Can a worker robot learn from its mistakes?

Not all robots know how to navigate through real-world obstacles, but a team of computer scientists is planning to change all that

Can a worker robot learn from its mistakes?

Robots are hailed as the masters of routine work.

In HR, for example, teams can rely on intelligent software to perform mundane tasks, such as scheduling interviews, managing benefits, and even pulling up answers for common HR queries.

But it’s one thing for a robot to do the same tasks day in and day out – of course, that’s the whole point of robotic process automation – and another for that machine to be thrown into an entirely new situation every time.

Think of a warehouse robot programmed to find an object on a shelf. Now imagine that same robot being told to locate that object but in a cluttered space. Will the machine be able to assess the new challenges involved?

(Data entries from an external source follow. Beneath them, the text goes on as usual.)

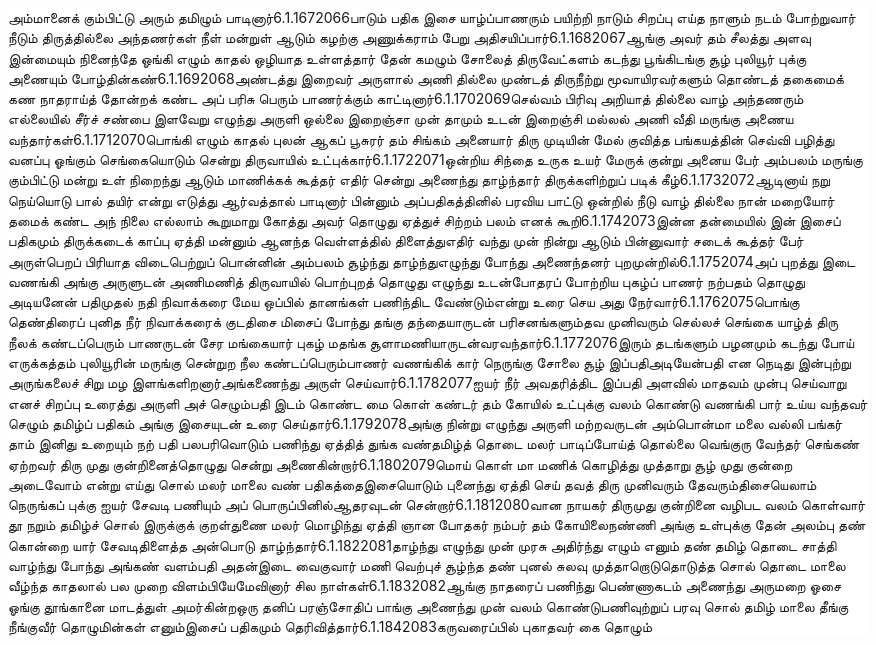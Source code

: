 அம்மானைக் கும்பிட்டு அரும் தமிழும் பாடினார்6.1.1672066பாடும் பதிக இசை யாழ்ப்பாணரும் பயிற்றி
நாடும் சிறப்பு எய்த நாளும் நடம் போற்றுவார்
நீடும் திருத்தில்லை அந்தணர்கள் நீள் மன்றுள்
ஆடும் கழற்கு அணுக்கராம் பேறு அதிசயிப்பார்6.1.1682067ஆங்கு அவர் தம் சீலத்து அளவு இன்மையும் நினைந்தே
ஓங்கி எழும் காதல் ஒழியாத உள்ளத்தார்
தேன் கமழும் சோலைத் திருவேட்களம் கடந்து
பூங்கிடங்கு சூழ் புலியூர் புக்கு அணையும் போழ்தின்கண்6.1.1692068அண்டத்து இறைவர் அருளால் அணி தில்லை
முண்டத் திருநீற்று மூவாயிரவர்களும்
தொண்டத் தகைமைக் கண நாதராய்த் தோன்றக்
கண்ட அப் பரிசு பெரும் பாணர்க்கும் காட்டினார்6.1.1702069செல்வம் பிரிவு அறியாத் தில்லை வாழ் அந்தணரும்
எல்லையில் சீர்ச் சண்பை இளவேறு எழுந்து அருளி
ஒல்லை இறைஞ்சா முன் தாமும் உடன் இறைஞ்சி
மல்லல் அணி வீதி மருங்கு அணைய வந்தார்கள்6.1.1712070பொங்கி எழும் காதல் புலன் ஆகப் பூசுரர் தம்
சிங்கம் அனையார் திரு முடியின் மேல் குவித்த
பங்கயத்தின் செவ்வி பழித்து வனப்பு ஓங்கும்
செங்கையொடும் சென்று திருவாயில் உட்புக்கார்6.1.1722071ஒன்றிய சிந்தை உருக உயர் மேருக்
குன்று அனைய பேர் அம்பலம் மருங்கு கும்பிட்டு
மன்று உள் நிறைந்து ஆடும் மாணிக்கக் கூத்தர் எதிர்
சென்று அணைந்து தாழ்ந்தார் திருக்களிற்றுப் படிக் கீழ்6.1.1732072ஆடினாய் நறு நெய்யொடு பால் தயிர் என்று எடுத்து ஆர்வத்தால்
பாடினார் பின்னும் அப்பதிகத்தினில் பரவிய பாட்டு ஒன்றில்
நீடு வாழ் தில்லை நான் மறையோர் தமைக் கண்ட அந் நிலை எல்லாம்
கூறுமாறு கோத்து அவர் தொழுது ஏத்துச் சிற்றம் பலம் எனக் கூறி6.1.1742073இன்ன தன்மையில் இன் இசைப் பதிகமும் திருக்கடைக் காப்பு ஏத்தி
மன்னும் ஆனந்த வெள்ளத்தில் திளைத்துஎதிர் வந்து முன் நின்று ஆடும்
பின்னுவார் சடைக் கூத்தர் பேர் அருள்பெறப் பிரியாத விடைபெற்றுப்
பொன்னின் அம்பலம் சூழ்ந்து தாழ்ந்துஎழுந்து போந்து அணைந்தனர் புறமுன்றில்6.1.1752074அப் புறத்து இடை வணங்கி அங்கு அருளுடன் அணிமணித் திருவாயில்
பொற்புறத் தொழுது எழுந்து உடன்போதரப் போற்றிய புகழ்ப் பாணர்
நற்பதம் தொழுது அடியனேன் பதிமுதல் நதி நிவாக்கரை மேய
ஒப்பில் தானங்கள் பணிந்திட வேண்டும்என்று உரை செய அது நேர்வார்6.1.1762075பொங்கு தெண்திரைப் புனித நீர் நிவாக்கரைக் குடதிசை மிசைப் போந்து
தங்கு தந்தையாருடன் பரிசனங்களும்தவ முனிவரும் செல்லச்
செங்கை யாழ்த் திரு நீலக் கண்டப்பெரும் பாணருடன் சேர
மங்கையார் புகழ் மதங்க சூளாமணியாருடன்வரவந்தார்6.1.1772076இரும் தடங்களும் பழனமும் கடந்து போய் எருக்கத்தம் புலியூரின்
மருங்கு சென்றுற நீல கண்டப்பெரும்பாணர் வணங்கிக் கார்
நெருங்கு சோலை சூழ் இப்பதிஅடியேன்பதி என நெடிது இன்புற்று
அருங்கலைச் சிறு மழ இளங்களிறனார்அங்கணைந்து அருள் செய்வார்6.1.1782077ஐயர் நீர் அவதரித்திட இப்பதி அளவில் மாதவம் முன்பு
செய்வாறு எனச் சிறப்பு உரைத்து அருளி அச் செழும்பதி இடம் கொண்ட
மை கொள் கண்டர் தம் கோயில் உட்புக்கு வலம் கொண்டு வணங்கி பார்
உய்ய வந்தவர் செழும் தமிழ்ப் பதிகம் அங்கு இசையுடன் உரை செய்தார்6.1.1792078அங்கு நின்று எழுந்து அருளி மற்றவருடன் அம்பொன்மா மலை வல்லி
பங்கர் தாம் இனிது உறையும் நற் பதி பலபரிவொடும் பணிந்து ஏத்தித்
துங்க வண்தமிழ்த் தொடை மலர் பாடிப்போய்த் தொல்லை வெங்குரு வேந்தர்
செங்கண் ஏற்றவர் திரு முது குன்றினைத்தொழுது சென்று அணைகின்றார்6.1.1802079மொய் கொள் மா மணிக் கொழித்து முத்தாறு சூழ் முது குன்றை அடைவோம் என்று
எய்து சொல் மலர் மாலை வண் பதிகத்தைஇசையொடும் புனைந்து ஏத்தி
செய் தவத் திரு முனிவரும் தேவரும்திசையெலாம் நெருங்கப் புக்கு
ஐயர் சேவடி பணியும் அப் பொருப்பினில்ஆதரவுடன் சென்றார்6.1.1812080வான நாயகர் திருமுது குன்றினை வழிபட வலம் கொள்வார்
தூ நறும் தமிழ்ச் சொல் இருக்குக் குறள்துணை மலர் மொழிந்து ஏத்தி
ஞான போதகர் நம்பர் தம் கோயிலைநண்ணி அங்கு உள்புக்கு
தேன் அலம்பு தண் கொன்றை யார் சேவடிதிளைத்த அன்பொடு தாழ்ந்தார்6.1.1822081தாழ்ந்து எழுந்து முன் முரசு அதிர்ந்து எழும் எனும் தண் தமிழ் தொடை சாத்தி
வாழ்ந்து போந்து அங்கண் வளம்பதி அதன்இடை வைகுவார் மணி வெற்புச்
சூழ்ந்த தண் புனல் சுலவு முத்தாறொடுதொடுத்த சொல் தொடை மாலை
வீழ்ந்த காதலால் பல முறை விளம்பியேமேவினார் சில நாள்கள்6.1.1832082ஆங்கு நாதரைப் பணிந்து பெண்ணாகடம் அணைந்து அருமறை ஓசை
ஓங்கு தூங்கானை மாடத்துள் அமர்கின்றஒரு தனிப் பரஞ்சோதிப்
பாங்கு அணைந்து முன் வலம் கொண்டுபணிவுற்றுப் பரவு சொல் தமிழ் மாலை
தீங்கு நீங்குவீர் தொழுமின்கள் எனும்இசைப் பதிகமும் தெரிவித்தார்6.1.1842083கருவரைப்பில் புகாதவர் கை தொழும்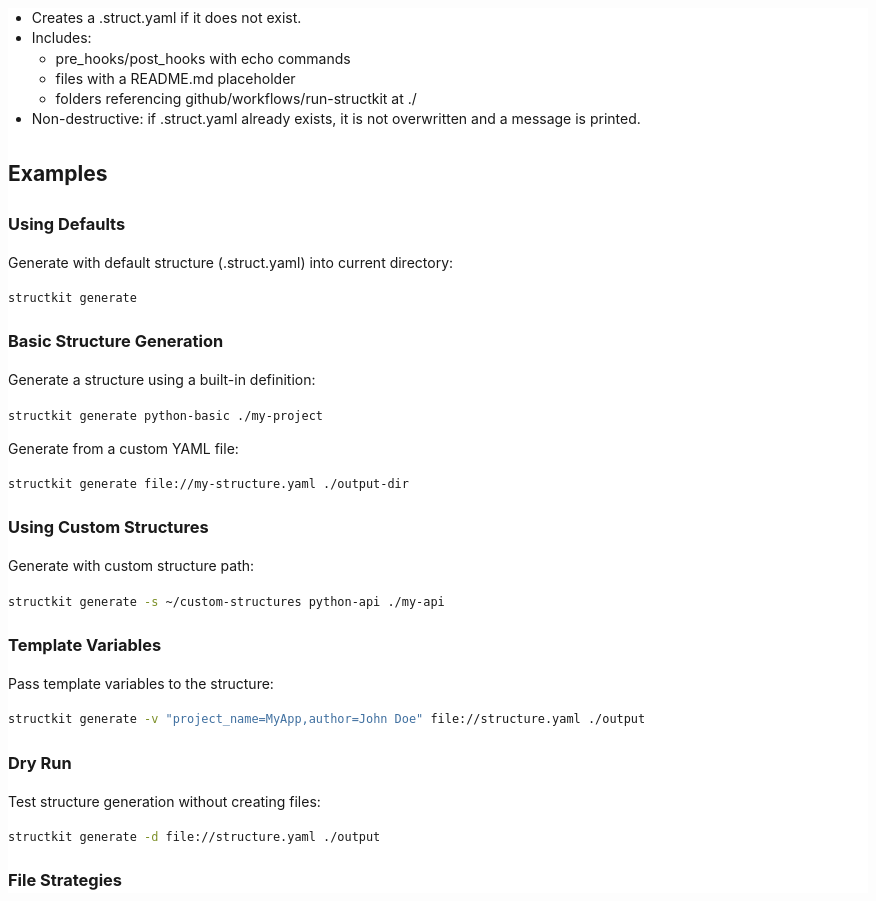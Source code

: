 - Creates a .struct.yaml if it does not exist.
- Includes:
  - pre_hooks/post_hooks with echo commands
  - files with a README.md placeholder
  - folders referencing github/workflows/run-structkit at ./
- Non-destructive: if .struct.yaml already exists, it is not overwritten and a message is printed.

## Examples

### Using Defaults

Generate with default structure (.struct.yaml) into current directory:

```sh
structkit generate
```

### Basic Structure Generation

Generate a structure using a built-in definition:

```sh
structkit generate python-basic ./my-project
```

Generate from a custom YAML file:

```sh
structkit generate file://my-structure.yaml ./output-dir
```

### Using Custom Structures

Generate with custom structure path:

```sh
structkit generate -s ~/custom-structures python-api ./my-api
```

### Template Variables

Pass template variables to the structure:

```sh
structkit generate -v "project_name=MyApp,author=John Doe" file://structure.yaml ./output
```

### Dry Run

Test structure generation without creating files:

```sh
structkit generate -d file://structure.yaml ./output
```

### File Strategies
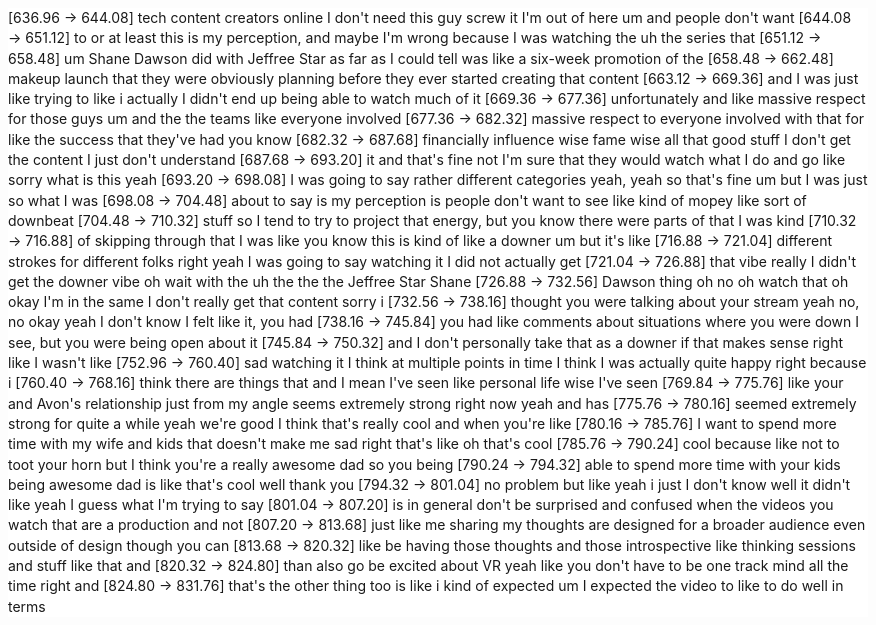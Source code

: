 [636.96 → 644.08] tech content creators online I don't need this guy screw it I'm out of here um and people don't want
[644.08 → 651.12] to or at least this is my perception, and maybe I'm wrong because I was watching the uh the series that
[651.12 → 658.48] um Shane Dawson did with Jeffree Star as far as I could tell was like a six-week promotion of the
[658.48 → 662.48] makeup launch that they were obviously planning before they ever started creating that content
[663.12 → 669.36] and I was just like trying to like i actually I didn't end up being able to watch much of it
[669.36 → 677.36] unfortunately and like massive respect for those guys um and the the teams like everyone involved
[677.36 → 682.32] massive respect to everyone involved with that for like the success that they've had you know
[682.32 → 687.68] financially influence wise fame wise all that good stuff I don't get the content I just don't understand
[687.68 → 693.20] it and that's fine not I'm sure that they would watch what I do and go like sorry what is this yeah
[693.20 → 698.08] I was going to say rather different categories yeah, yeah so that's fine um but I was just so what I was
[698.08 → 704.48] about to say is my perception is people don't want to see like kind of mopey like sort of downbeat
[704.48 → 710.32] stuff so I tend to try to project that energy, but you know there were parts of that I was kind
[710.32 → 716.88] of skipping through that I was like you know this is kind of like a downer um but it's like
[716.88 → 721.04] different strokes for different folks right yeah I was going to say watching it I did not actually get
[721.04 → 726.88] that vibe really I didn't get the downer vibe oh wait with the uh the the the Jeffree Star Shane
[726.88 → 732.56] Dawson thing oh no oh watch that oh okay I'm in the same I don't really get that content sorry i
[732.56 → 738.16] thought you were talking about your stream yeah no, no okay yeah I don't know I felt like it, you had
[738.16 → 745.84] you had like comments about situations where you were down I see, but you were being open about it
[745.84 → 750.32] and I don't personally take that as a downer if that makes sense right like I wasn't like
[752.96 → 760.40] sad watching it I think at multiple points in time I think I was actually quite happy right because i
[760.40 → 768.16] think there are things that and I mean I've seen like personal life wise I've seen
[769.84 → 775.76] like your and Avon's relationship just from my angle seems extremely strong right now yeah and has
[775.76 → 780.16] seemed extremely strong for quite a while yeah we're good I think that's really cool and when you're like
[780.16 → 785.76] I want to spend more time with my wife and kids that doesn't make me sad right that's like oh that's cool
[785.76 → 790.24] cool because like not to toot your horn but I think you're a really awesome dad so you being
[790.24 → 794.32] able to spend more time with your kids being awesome dad is like that's cool well thank you
[794.32 → 801.04] no problem but like yeah i just I don't know well it didn't like yeah I guess what I'm trying to say
[801.04 → 807.20] is in general don't be surprised and confused when the videos you watch that are a production and not
[807.20 → 813.68] just like me sharing my thoughts are designed for a broader audience even outside of design though you can
[813.68 → 820.32] like be having those thoughts and those introspective like thinking sessions and stuff like that and
[820.32 → 824.80] than also go be excited about VR yeah like you don't have to be one track mind all the time right and
[824.80 → 831.76] that's the other thing too is like i kind of expected um I expected the video to like to do well in terms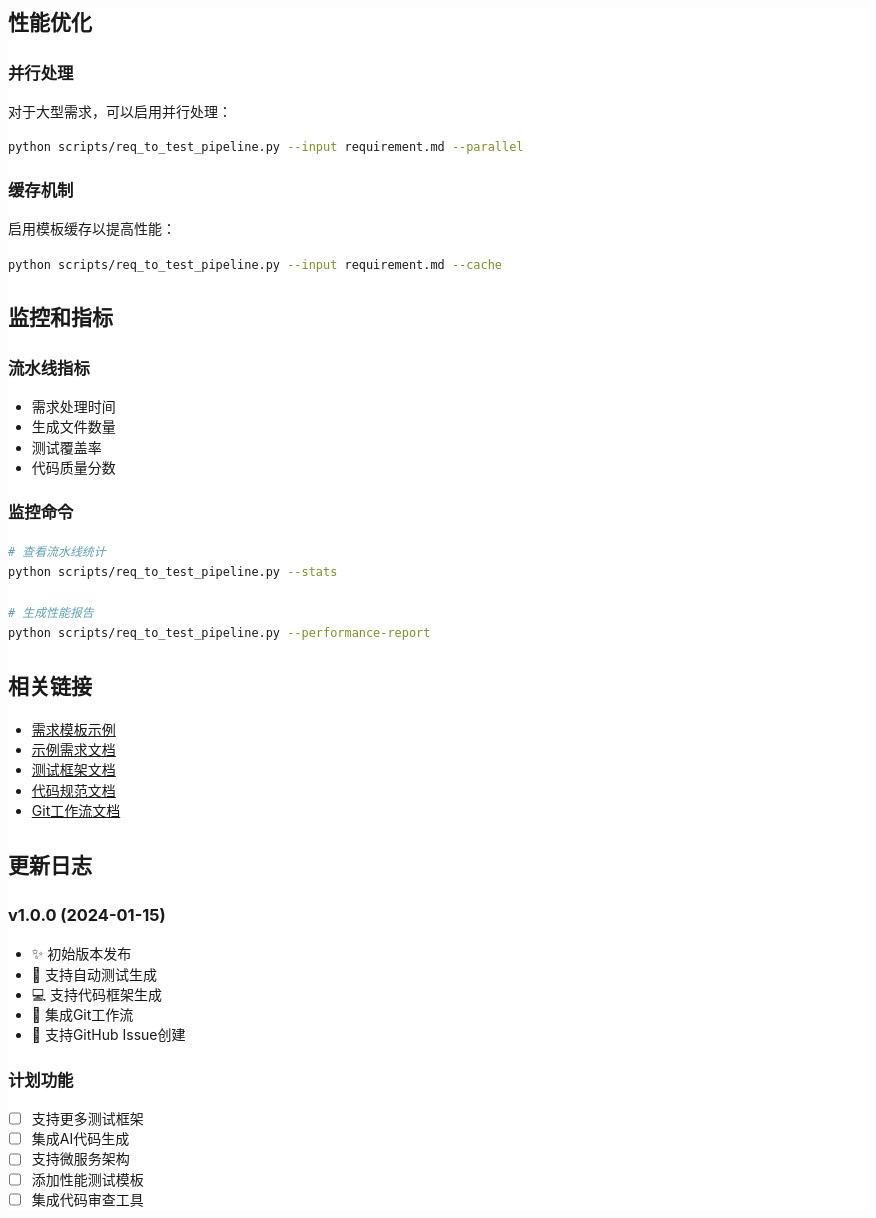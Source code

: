 ## 性能优化

### 并行处理

对于大型需求，可以启用并行处理：

```bash
python scripts/req_to_test_pipeline.py --input requirement.md --parallel
```

### 缓存机制

启用模板缓存以提高性能：

```bash
python scripts/req_to_test_pipeline.py --input requirement.md --cache
```

## 监控和指标

### 流水线指标

- 需求处理时间
- 生成文件数量
- 测试覆盖率
- 代码质量分数

### 监控命令

```bash
# 查看流水线统计
python scripts/req_to_test_pipeline.py --stats

# 生成性能报告
python scripts/req_to_test_pipeline.py --performance-report
```

## 相关链接

- [需求模板示例](scripts/templates/requirement_template.md)
- [示例需求文档](scripts/templates/example_requirement.md)
- [测试框架文档](docs/testing.md)
- [代码规范文档](docs/coding-standards.md)
- [Git工作流文档](docs/git-workflow.md)

## 更新日志

### v1.0.0 (2024-01-15)

- ✨ 初始版本发布
- 🧪 支持自动测试生成
- 💻 支持代码框架生成
- 🔄 集成Git工作流
- 📝 支持GitHub Issue创建

### 计划功能

- [ ] 支持更多测试框架
- [ ] 集成AI代码生成
- [ ] 支持微服务架构
- [ ] 添加性能测试模板
- [ ] 集成代码审查工具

READ MORE: This is how humans and robots can coexist in the workforce

Smarter robots on the rise
This is the logic behind a new kind of robot being developed by computer scientists at the University of Leeds – a robot that relies on two aspects of artificial intelligence. One is automated planning and the other reinforcement learning.

In the first instance, the robotic software ‘sees’ the space the machine will have to move in. Factoring in the obstacles, the machine maps out a course of action to be able to perform the task.

But not all worker robots are sophisticated enough to know how to navigate through real-world obstacles. For this reason, the researchers integrated reinforcement learning as well.

The process entails the robot going through trial and error and learning from mistake after mistake after mistake. A total of 10,000, in fact. Fumbling, knocking over items, or dropping the target object. All in an effort to understand the best course of action.

“Artificial intelligence is good at enabling robots to reason – for example, we have seen robots involved in games of chess with grandmasters,” said Dr. Matteo Leonetti, who was involved in the study.

Robots, he said, aren’t “highly mobile and dexterous” – something humans are very good at.

“Those physical skills have been hardwired into the human brain, the result of evolution and the way we practice and practice and practice,” Dr. Leonetti said. “That is an idea that we are applying to the next generation of robots.”